Unfortunately, when the tool you’re holding is a hammer, all problems start to look like a nail.
So what’s wrong with data entry in 2020?
- suppliers sending things like invoices in printed form to be re-typed into another system on arrival (or even worse, doing the same within an organisation)
- critical data is scattered throughout the organisation in opaque file systems
- multiple copies of similar data distributed through the organisation, each one ‘tweaked’ to answer someone’s particular question
- unaudited and, potentially even uncontrolled, changes to data
- accidental loss of data when laptops are damaged or staff leave
If these problems sound familiar, it may well be time to start looking at your solutions more holistically.
Make your work digital from the start. When a task needs doing, don’t look at it in isolation but think about what will happen downstream and who will need to be involved. What do you need to know to complete it?
For example, there are powerful tools in every smartphone to convert pieces of paper into reusable data: Google Lens, Office Lens and Text Fairy to name a few. Process automation tools have evolved to the point that anyone who is capable of using a spreadsheet can now equally quickly define the data fields needed in a form and send it to the relevant person to be completed.
Know where your definitive, authoritative data resides
Ok, so we know that it is not realistic to imagine a brand new system that will hold all your data in the ideal way – the one ring to rule them all only exists in Middle Earth. However you may be able to retire some systems, especially the informal ones.
Many of these crop up because it is hard to access the definitive source or because two sources need to be merged to provide the answers you need. Powerful integration tools and automation can make it simple to pull together these merged views. Having done it once, it is simple to repeat as often as needed. And because it’s available on demand, your users no longer face the temptation of keeping their own local copies.
Track who does what
There are many occasions when it would be useful to know at which particular moment a given data item was changed, or who did it so that you can ask them for the context. When digitised from the outset, it’s easy to see where and when things happen.
You may also find some interesting insights into your workloads: no more guessing at how much of this or that you do each week, or how often things have to be revisited because it was not done correctly. When digitised, these are standard reports.
And for bonus points
Depending on how much you are able to influence your business partners they may insist on continuing to provide you paper or other locked down forms of data. So why not open your systems up to them too? Those same simple forms can be filled directly within email or even chat interfaces and you won’t even need to reach for a scanner app.

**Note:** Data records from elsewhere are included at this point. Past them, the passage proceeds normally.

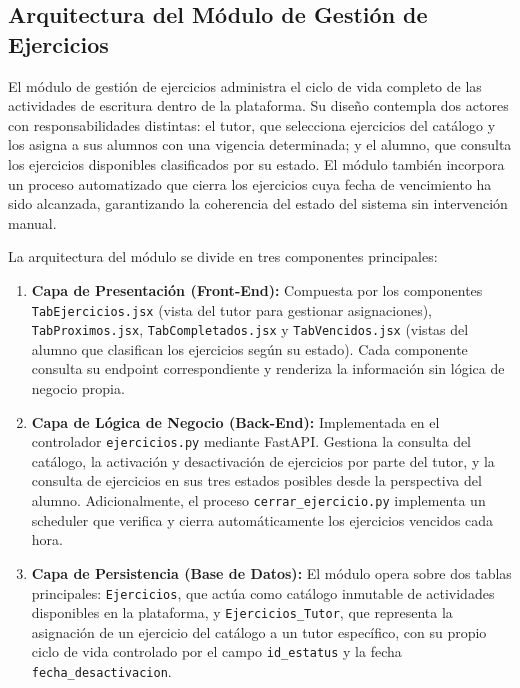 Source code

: 
\subsection{Arquitectura del Módulo de Gestión de Ejercicios}

El módulo de gestión de ejercicios administra el ciclo de vida completo
de las actividades de escritura dentro de la plataforma. Su diseño contempla
dos actores con responsabilidades distintas: el tutor, que selecciona
ejercicios del catálogo y los asigna a sus alumnos con una vigencia
determinada; y el alumno, que consulta los ejercicios disponibles
clasificados por su estado. El módulo también incorpora un proceso
automatizado que cierra los ejercicios cuya fecha de vencimiento ha
sido alcanzada, garantizando la coherencia del estado del sistema sin
intervención manual.

La arquitectura del módulo se divide en tres componentes principales:

\begin{enumerate}
    \item \textbf{Capa de Presentación (Front-End):} Compuesta por los
    componentes \texttt{TabEjercicios.jsx} (vista del tutor para gestionar
    asignaciones), \texttt{TabProximos.jsx}, \texttt{TabCompletados.jsx}
    y \texttt{TabVencidos.jsx} (vistas del alumno que clasifican los
    ejercicios según su estado). Cada componente consulta su endpoint
    correspondiente y renderiza la información sin lógica de negocio
    propia.

    \item \textbf{Capa de Lógica de Negocio (Back-End):} Implementada
    en el controlador \texttt{ejercicios.py} mediante FastAPI. Gestiona
    la consulta del catálogo, la activación y desactivación de ejercicios
    por parte del tutor, y la consulta de ejercicios en sus tres estados
    posibles desde la perspectiva del alumno. Adicionalmente, el proceso
    \texttt{cerrar\_ejercicio.py} implementa un scheduler que verifica
    y cierra automáticamente los ejercicios vencidos cada hora.

    \item \textbf{Capa de Persistencia (Base de Datos):} El módulo opera
    sobre dos tablas principales: \texttt{Ejercicios}, que actúa como
    catálogo inmutable de actividades disponibles en la plataforma, y
    \texttt{Ejercicios\_Tutor}, que representa la asignación de un
    ejercicio del catálogo a un tutor específico, con su propio ciclo de
    vida controlado por el campo \texttt{id\_estatus} y la fecha
    \texttt{fecha\_desactivacion}.
\end{enumerate}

Although fundamental change is daunting and you may feel it’s fraught with risk, sticking with these fragmented systems is no longer tenable. It’s no exaggeration to say that some of our experiences show that any perceived value provided by these systems is soon lost when you consider the effort required to join them up.
Suffice to say, when you take the plunge to full digitisation, and see the benefits it brings (e.g. discarding legacy systems, removing data silos, collaborating seamlessly, being compliant and auditable), you will truly be where you should be — Back To The Future.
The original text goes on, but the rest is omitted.